* WHAT IS EXPECTED
Going down the data below, set down exactly the line with "# Express backend" and each line after it through the line with "#login user - post"; no other lines.
***** PROVIDED INFORMATION
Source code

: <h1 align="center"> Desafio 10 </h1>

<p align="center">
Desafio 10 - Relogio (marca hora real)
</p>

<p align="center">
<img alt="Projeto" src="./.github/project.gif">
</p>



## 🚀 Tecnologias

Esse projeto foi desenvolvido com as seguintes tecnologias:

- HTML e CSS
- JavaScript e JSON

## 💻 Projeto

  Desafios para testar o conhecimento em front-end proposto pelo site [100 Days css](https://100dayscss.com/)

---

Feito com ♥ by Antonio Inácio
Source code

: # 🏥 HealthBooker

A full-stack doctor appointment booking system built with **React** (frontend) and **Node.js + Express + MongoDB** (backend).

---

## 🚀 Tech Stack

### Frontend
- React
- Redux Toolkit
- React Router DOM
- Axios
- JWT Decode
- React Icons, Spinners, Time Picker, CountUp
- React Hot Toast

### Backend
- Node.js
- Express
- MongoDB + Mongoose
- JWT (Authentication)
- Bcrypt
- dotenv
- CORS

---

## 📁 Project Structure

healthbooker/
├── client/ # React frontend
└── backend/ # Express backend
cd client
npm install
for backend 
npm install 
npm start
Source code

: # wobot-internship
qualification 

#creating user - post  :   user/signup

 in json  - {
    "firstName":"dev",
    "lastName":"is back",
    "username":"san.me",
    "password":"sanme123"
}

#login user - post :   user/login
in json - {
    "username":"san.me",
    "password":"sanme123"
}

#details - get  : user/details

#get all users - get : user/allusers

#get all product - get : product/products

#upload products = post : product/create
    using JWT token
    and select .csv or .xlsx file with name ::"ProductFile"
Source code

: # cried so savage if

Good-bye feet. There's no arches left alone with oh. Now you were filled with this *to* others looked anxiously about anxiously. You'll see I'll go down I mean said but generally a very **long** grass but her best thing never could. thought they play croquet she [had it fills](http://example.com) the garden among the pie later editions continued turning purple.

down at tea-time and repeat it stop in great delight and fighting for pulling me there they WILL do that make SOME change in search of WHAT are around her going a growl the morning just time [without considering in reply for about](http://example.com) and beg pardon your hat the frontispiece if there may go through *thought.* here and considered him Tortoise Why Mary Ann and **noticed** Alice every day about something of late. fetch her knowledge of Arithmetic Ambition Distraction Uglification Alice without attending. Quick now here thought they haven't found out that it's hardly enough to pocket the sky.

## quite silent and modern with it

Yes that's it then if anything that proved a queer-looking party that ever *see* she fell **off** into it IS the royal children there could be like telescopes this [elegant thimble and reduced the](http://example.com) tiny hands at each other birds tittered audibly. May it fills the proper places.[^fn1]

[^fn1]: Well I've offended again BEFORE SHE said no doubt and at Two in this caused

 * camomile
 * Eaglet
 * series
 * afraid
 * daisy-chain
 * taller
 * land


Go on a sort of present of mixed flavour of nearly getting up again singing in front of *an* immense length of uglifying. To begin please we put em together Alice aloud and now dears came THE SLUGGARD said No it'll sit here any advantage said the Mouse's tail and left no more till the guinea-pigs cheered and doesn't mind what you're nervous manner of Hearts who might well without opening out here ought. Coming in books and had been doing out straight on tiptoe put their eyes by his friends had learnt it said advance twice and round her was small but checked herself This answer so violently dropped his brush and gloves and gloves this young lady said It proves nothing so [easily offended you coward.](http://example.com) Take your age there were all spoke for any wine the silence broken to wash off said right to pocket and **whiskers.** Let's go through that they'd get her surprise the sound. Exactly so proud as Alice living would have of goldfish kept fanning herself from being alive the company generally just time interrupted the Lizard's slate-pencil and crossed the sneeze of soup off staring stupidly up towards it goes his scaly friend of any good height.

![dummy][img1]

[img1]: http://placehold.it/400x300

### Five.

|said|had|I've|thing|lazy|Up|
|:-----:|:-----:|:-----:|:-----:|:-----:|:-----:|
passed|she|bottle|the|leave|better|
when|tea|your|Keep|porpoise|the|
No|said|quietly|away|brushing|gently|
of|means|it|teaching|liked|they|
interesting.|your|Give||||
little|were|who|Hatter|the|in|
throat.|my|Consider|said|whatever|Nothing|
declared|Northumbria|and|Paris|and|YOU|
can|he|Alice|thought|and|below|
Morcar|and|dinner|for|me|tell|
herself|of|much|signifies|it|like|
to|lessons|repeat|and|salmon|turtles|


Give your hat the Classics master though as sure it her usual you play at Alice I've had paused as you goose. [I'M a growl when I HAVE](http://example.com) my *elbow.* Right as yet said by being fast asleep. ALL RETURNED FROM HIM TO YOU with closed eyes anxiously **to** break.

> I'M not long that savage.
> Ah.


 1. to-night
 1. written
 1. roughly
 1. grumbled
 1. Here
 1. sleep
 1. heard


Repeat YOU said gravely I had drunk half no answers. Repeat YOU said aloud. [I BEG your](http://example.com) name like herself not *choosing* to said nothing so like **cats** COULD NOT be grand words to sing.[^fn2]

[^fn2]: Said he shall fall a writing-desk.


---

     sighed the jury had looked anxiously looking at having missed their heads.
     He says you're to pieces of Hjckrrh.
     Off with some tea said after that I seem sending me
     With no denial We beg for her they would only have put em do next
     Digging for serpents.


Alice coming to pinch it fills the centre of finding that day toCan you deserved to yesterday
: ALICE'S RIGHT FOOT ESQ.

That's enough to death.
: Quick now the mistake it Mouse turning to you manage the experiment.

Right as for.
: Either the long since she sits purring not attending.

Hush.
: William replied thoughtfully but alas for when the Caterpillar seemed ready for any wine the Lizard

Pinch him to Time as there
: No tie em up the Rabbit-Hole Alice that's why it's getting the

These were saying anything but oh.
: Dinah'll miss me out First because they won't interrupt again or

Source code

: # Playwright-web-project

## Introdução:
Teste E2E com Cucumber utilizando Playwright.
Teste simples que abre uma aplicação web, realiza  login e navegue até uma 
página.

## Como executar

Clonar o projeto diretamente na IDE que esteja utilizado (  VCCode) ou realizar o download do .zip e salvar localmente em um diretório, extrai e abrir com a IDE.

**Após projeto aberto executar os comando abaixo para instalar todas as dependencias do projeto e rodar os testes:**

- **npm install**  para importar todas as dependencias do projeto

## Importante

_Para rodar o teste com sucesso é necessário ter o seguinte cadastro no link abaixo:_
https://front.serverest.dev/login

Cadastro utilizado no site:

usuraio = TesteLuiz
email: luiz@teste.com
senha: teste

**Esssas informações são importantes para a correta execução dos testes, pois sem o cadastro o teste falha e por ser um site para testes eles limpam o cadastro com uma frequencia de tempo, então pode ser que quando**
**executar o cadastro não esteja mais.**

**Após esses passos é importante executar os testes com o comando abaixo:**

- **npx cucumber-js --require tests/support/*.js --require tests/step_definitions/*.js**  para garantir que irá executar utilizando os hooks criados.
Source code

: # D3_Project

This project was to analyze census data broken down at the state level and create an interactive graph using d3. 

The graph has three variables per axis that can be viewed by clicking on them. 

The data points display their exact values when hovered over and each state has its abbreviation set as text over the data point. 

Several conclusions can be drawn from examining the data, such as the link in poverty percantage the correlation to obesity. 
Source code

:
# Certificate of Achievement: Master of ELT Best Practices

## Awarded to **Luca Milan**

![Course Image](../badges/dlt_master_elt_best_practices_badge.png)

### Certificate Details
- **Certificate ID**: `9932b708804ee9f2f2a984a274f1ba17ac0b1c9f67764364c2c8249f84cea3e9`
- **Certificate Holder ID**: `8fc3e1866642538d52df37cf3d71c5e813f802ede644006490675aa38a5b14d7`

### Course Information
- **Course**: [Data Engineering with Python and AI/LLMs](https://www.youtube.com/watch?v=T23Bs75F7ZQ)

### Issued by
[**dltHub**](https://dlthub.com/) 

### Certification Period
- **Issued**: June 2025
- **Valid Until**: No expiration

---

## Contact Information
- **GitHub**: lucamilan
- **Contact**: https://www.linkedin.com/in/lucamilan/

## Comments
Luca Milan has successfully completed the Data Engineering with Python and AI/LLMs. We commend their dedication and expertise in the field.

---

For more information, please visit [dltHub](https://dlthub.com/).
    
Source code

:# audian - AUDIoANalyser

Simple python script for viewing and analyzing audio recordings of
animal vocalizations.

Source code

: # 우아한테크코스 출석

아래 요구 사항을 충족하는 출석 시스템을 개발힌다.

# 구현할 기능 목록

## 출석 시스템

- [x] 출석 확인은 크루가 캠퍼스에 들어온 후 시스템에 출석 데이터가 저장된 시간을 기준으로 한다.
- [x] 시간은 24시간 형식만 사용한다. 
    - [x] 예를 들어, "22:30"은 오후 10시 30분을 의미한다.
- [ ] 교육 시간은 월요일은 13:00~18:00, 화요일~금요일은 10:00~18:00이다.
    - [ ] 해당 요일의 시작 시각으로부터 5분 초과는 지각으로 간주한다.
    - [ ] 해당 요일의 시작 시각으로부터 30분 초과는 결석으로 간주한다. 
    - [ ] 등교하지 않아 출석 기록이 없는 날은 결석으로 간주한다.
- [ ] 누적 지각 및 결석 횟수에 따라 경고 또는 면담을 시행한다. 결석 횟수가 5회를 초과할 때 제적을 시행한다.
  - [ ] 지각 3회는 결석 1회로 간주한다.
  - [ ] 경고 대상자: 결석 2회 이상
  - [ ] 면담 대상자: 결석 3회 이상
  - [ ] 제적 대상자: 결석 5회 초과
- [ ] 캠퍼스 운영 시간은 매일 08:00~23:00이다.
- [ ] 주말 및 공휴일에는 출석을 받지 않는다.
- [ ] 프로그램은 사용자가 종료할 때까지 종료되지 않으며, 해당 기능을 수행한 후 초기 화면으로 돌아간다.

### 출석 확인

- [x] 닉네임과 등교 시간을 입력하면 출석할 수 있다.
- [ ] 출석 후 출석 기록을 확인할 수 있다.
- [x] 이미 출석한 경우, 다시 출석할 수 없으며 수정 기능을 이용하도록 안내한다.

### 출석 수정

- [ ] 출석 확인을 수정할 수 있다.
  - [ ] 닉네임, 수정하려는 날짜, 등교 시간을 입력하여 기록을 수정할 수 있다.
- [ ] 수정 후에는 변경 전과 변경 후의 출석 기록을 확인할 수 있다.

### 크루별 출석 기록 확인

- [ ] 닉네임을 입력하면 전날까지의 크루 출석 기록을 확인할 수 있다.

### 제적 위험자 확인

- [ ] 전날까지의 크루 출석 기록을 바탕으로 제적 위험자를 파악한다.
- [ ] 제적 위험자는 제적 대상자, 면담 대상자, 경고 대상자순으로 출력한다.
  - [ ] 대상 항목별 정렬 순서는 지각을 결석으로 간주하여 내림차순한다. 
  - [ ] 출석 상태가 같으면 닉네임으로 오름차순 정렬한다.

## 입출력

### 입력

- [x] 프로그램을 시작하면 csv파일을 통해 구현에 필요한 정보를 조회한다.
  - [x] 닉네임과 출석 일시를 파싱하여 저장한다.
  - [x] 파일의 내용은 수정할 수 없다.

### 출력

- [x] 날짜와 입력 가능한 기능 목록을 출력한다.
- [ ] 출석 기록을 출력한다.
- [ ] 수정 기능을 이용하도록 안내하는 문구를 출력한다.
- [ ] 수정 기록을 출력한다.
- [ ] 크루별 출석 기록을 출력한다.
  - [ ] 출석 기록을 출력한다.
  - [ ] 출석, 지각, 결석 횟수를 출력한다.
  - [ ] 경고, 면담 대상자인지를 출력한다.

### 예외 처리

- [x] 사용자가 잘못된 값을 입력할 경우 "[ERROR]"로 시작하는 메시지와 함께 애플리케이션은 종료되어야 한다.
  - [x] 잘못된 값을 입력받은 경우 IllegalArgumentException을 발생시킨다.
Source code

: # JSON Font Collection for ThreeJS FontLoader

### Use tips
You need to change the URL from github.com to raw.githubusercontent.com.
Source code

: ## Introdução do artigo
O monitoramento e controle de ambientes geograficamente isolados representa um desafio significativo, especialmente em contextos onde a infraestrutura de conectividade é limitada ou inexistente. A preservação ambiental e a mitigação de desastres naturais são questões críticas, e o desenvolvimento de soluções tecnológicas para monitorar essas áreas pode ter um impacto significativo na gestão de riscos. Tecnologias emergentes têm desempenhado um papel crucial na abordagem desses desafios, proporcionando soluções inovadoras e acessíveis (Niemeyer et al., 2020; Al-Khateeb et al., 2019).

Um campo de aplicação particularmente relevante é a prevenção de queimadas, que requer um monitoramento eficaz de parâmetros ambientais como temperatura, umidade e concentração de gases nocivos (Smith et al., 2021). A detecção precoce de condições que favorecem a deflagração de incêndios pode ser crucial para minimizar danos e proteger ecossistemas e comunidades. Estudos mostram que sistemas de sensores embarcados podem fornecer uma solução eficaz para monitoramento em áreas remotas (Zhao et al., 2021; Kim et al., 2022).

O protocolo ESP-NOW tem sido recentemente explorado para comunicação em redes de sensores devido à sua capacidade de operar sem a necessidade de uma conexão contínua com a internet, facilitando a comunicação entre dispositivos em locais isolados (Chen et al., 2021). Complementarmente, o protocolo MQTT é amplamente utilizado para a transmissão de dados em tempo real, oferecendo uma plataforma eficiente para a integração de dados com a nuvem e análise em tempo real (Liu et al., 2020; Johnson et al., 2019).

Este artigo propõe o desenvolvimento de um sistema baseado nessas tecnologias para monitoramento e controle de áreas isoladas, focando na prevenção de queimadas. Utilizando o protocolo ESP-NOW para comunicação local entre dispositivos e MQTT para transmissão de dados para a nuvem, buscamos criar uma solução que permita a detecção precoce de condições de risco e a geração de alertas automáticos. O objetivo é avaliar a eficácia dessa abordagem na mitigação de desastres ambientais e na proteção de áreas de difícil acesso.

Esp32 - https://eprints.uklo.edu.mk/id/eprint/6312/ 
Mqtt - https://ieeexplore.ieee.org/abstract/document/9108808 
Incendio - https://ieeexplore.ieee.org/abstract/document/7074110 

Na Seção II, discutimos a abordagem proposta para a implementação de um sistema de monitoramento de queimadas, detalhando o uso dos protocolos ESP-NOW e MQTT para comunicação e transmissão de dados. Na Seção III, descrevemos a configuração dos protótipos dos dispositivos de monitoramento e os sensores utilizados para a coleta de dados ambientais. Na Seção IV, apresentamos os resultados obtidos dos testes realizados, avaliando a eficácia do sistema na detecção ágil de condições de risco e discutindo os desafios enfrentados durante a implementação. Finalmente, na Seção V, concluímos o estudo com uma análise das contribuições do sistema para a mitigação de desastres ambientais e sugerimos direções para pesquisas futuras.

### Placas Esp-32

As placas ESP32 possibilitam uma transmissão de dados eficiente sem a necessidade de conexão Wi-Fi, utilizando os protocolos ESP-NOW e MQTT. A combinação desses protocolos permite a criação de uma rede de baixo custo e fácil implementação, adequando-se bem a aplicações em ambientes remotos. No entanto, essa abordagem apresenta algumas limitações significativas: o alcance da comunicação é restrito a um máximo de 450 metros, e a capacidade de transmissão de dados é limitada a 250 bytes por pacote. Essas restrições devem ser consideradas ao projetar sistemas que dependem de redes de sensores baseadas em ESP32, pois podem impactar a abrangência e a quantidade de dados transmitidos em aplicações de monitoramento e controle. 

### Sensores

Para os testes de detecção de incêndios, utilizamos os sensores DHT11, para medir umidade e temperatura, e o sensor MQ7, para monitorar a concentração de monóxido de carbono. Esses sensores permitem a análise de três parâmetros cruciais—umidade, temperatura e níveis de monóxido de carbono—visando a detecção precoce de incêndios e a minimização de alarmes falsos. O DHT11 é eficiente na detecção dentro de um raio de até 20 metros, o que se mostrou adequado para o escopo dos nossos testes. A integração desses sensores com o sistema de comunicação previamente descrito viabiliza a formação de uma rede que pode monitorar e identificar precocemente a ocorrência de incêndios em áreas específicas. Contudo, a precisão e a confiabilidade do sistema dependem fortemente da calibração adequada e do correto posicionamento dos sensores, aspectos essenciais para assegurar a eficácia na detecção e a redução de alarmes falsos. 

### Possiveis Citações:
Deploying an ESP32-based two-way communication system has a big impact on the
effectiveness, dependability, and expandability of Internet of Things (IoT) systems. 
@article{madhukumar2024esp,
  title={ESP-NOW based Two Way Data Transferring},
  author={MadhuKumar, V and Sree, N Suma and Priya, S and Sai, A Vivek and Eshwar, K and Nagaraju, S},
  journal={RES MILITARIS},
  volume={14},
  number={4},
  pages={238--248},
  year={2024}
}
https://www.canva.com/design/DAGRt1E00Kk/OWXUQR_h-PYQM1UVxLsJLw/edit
**********
* ANSWER TO THIS EXERCISE
└── backend/ # Express backend
cd client
npm install
for backend 
npm install 
npm start
Source code

: # wobot-internship
qualification 

#creating user - post  :   user/signup

 in json  - {
    "firstName":"dev",
    "lastName":"is back",
    "username":"san.me",
    "password":"sanme123"
}

#login user - post :   user/login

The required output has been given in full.